A family trust is a legal arrangement where a trustee (either a person or a company) holds and manages assets for the benefit of the family members, known as beneficiaries. It’s often used as a financial safety net that’s set up to support your family now and in the future.
Do I need a family trust?
Whether you need a family trust depends on your personal and financial circumstances. It’s commonly used for asset protection, tax planning, and estate planning. If these are areas of concern for you, a family trust might be beneficial.
What are the benefits of a family trust?
- Tax Efficiency: Income can be distributed to beneficiaries in lower tax brackets.
- Asset Protection: Keeps assets secure from personal financial troubles, like bankruptcy.
- Estate Planning: Helps manage and distribute assets after death without the need for a will.
- Flexibility: Allows for adaptable distributions to beneficiaries.
Can I reduce tax with a family trust?
To reduce tax with a family trust, the key strategy involves distributing the trust’s income among family members who are in lower tax brackets.
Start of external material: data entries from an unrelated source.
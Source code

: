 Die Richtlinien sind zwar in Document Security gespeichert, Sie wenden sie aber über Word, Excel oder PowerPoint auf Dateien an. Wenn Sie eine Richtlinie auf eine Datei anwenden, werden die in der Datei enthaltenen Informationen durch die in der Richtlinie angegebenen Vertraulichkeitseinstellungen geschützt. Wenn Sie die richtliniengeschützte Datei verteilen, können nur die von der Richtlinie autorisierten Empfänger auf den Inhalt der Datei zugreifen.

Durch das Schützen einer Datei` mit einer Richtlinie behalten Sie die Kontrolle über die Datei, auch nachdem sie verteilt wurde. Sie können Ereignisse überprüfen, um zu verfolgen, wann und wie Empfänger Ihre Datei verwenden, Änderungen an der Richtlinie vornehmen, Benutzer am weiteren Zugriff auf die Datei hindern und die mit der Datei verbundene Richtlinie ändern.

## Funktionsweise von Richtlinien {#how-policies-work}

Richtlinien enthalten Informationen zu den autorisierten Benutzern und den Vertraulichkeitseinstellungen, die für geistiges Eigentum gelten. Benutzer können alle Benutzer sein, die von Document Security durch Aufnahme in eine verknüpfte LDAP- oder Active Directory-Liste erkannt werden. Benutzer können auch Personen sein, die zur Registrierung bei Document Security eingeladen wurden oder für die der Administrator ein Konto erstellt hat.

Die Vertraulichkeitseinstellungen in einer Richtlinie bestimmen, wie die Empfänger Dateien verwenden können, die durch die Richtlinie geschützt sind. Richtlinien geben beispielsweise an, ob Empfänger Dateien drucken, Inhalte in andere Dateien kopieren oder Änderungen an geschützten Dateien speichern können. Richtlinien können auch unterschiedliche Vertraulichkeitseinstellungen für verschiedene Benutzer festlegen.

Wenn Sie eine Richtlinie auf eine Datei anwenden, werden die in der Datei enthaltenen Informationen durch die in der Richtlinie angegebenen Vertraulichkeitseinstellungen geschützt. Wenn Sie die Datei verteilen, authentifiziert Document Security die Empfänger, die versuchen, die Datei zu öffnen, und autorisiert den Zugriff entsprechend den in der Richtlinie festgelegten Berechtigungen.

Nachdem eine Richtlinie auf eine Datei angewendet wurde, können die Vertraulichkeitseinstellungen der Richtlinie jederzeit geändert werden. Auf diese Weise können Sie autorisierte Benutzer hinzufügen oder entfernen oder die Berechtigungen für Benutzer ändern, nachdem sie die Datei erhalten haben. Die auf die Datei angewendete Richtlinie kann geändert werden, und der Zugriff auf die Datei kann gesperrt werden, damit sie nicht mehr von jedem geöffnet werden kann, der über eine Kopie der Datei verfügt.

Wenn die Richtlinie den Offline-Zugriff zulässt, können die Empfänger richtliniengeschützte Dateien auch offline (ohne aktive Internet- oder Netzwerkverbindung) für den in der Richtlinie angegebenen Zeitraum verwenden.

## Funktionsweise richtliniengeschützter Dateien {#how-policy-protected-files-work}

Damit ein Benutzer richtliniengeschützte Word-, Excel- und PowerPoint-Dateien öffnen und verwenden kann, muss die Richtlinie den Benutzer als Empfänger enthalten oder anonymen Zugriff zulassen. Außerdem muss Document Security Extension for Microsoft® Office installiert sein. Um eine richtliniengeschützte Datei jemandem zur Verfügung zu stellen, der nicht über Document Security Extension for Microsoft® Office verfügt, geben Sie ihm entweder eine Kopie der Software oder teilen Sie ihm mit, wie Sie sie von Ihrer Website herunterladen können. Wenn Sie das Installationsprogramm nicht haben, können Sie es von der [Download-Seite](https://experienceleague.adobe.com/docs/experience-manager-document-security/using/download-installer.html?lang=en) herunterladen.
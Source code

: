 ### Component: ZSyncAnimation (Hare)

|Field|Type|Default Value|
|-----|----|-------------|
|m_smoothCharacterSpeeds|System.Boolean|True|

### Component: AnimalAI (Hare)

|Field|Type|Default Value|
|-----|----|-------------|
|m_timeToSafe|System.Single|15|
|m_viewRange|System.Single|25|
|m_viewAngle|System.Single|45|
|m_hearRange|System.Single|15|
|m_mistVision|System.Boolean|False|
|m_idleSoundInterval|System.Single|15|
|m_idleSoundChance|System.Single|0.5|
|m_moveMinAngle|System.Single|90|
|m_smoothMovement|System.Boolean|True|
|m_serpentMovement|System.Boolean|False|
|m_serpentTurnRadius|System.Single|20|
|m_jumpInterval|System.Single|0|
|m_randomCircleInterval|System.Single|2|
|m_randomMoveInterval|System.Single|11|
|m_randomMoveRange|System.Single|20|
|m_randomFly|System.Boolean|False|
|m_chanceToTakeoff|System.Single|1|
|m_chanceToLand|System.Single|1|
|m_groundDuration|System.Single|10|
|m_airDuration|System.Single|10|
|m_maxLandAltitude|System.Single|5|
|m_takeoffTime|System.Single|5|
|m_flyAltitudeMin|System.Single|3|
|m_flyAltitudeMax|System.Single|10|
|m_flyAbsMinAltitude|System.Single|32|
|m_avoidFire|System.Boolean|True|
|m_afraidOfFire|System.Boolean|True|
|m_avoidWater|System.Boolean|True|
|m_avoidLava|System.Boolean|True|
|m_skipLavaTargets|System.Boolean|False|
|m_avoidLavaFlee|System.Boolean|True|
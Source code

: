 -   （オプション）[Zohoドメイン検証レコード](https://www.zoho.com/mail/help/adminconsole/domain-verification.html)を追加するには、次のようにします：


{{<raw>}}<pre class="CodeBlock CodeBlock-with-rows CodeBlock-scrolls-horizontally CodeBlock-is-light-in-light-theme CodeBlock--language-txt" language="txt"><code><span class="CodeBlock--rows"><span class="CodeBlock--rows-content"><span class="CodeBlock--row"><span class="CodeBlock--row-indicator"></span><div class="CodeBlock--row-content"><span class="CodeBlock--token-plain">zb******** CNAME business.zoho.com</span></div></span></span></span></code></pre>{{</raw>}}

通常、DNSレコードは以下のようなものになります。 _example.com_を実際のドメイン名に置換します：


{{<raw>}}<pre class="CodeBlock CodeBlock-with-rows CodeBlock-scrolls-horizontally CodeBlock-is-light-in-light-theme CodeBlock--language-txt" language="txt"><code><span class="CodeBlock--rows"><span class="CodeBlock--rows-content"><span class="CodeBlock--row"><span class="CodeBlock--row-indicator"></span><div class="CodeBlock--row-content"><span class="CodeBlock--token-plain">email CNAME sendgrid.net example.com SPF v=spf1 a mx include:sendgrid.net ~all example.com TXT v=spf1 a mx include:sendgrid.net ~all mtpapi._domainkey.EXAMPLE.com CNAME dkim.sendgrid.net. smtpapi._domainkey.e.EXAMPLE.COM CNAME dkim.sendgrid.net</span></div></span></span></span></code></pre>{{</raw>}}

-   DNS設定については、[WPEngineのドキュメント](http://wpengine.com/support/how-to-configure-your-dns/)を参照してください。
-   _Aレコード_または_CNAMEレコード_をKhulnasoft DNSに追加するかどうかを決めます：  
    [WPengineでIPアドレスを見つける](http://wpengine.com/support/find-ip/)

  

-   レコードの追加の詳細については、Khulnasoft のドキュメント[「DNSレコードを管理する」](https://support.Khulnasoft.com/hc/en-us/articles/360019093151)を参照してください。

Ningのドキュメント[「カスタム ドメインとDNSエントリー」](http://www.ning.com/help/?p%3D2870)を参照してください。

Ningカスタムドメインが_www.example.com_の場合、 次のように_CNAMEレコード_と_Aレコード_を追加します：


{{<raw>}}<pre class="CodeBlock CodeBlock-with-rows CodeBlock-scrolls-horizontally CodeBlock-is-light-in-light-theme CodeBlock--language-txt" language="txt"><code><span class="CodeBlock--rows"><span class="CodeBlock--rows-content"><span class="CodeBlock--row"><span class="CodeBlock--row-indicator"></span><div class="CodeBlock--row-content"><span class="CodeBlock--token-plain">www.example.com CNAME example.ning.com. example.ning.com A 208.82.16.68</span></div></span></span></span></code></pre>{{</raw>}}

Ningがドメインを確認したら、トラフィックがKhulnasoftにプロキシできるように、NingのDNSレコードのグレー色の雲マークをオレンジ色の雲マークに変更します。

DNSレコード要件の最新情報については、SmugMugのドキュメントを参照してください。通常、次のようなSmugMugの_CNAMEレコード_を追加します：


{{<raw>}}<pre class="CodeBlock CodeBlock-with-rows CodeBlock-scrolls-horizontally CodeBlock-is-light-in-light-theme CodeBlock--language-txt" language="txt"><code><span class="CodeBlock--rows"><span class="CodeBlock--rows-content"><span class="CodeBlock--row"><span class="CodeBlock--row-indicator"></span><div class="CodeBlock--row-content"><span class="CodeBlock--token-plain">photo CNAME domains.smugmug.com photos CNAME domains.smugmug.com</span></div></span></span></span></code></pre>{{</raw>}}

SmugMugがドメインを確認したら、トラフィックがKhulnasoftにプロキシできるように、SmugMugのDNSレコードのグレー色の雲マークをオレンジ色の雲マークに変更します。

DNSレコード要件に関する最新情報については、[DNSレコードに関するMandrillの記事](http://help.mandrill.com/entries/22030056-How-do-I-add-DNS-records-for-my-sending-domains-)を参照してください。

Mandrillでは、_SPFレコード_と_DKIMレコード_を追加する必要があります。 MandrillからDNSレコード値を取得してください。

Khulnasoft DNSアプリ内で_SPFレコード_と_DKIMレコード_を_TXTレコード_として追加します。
This method, known as income splitting, allows the income to be taxed at lower rates, thereby reducing the overall tax liability.
For example, income can be distributed to non-working spouses, adult children, or retired family members, who may have little to no other income. Additionally, capital gains from the trust’s assets can be spread among various beneficiaries to take advantage of lower individual capital gains tax rates. However, it’s important to manage these distributions within the legal guidelines to avoid any potential issues with tax authorities.
Capital gains can also be distributed by the trustee of a family trust. A trust can obtain the 50% CGT discount if the distributions are made to individuals and even other trusts.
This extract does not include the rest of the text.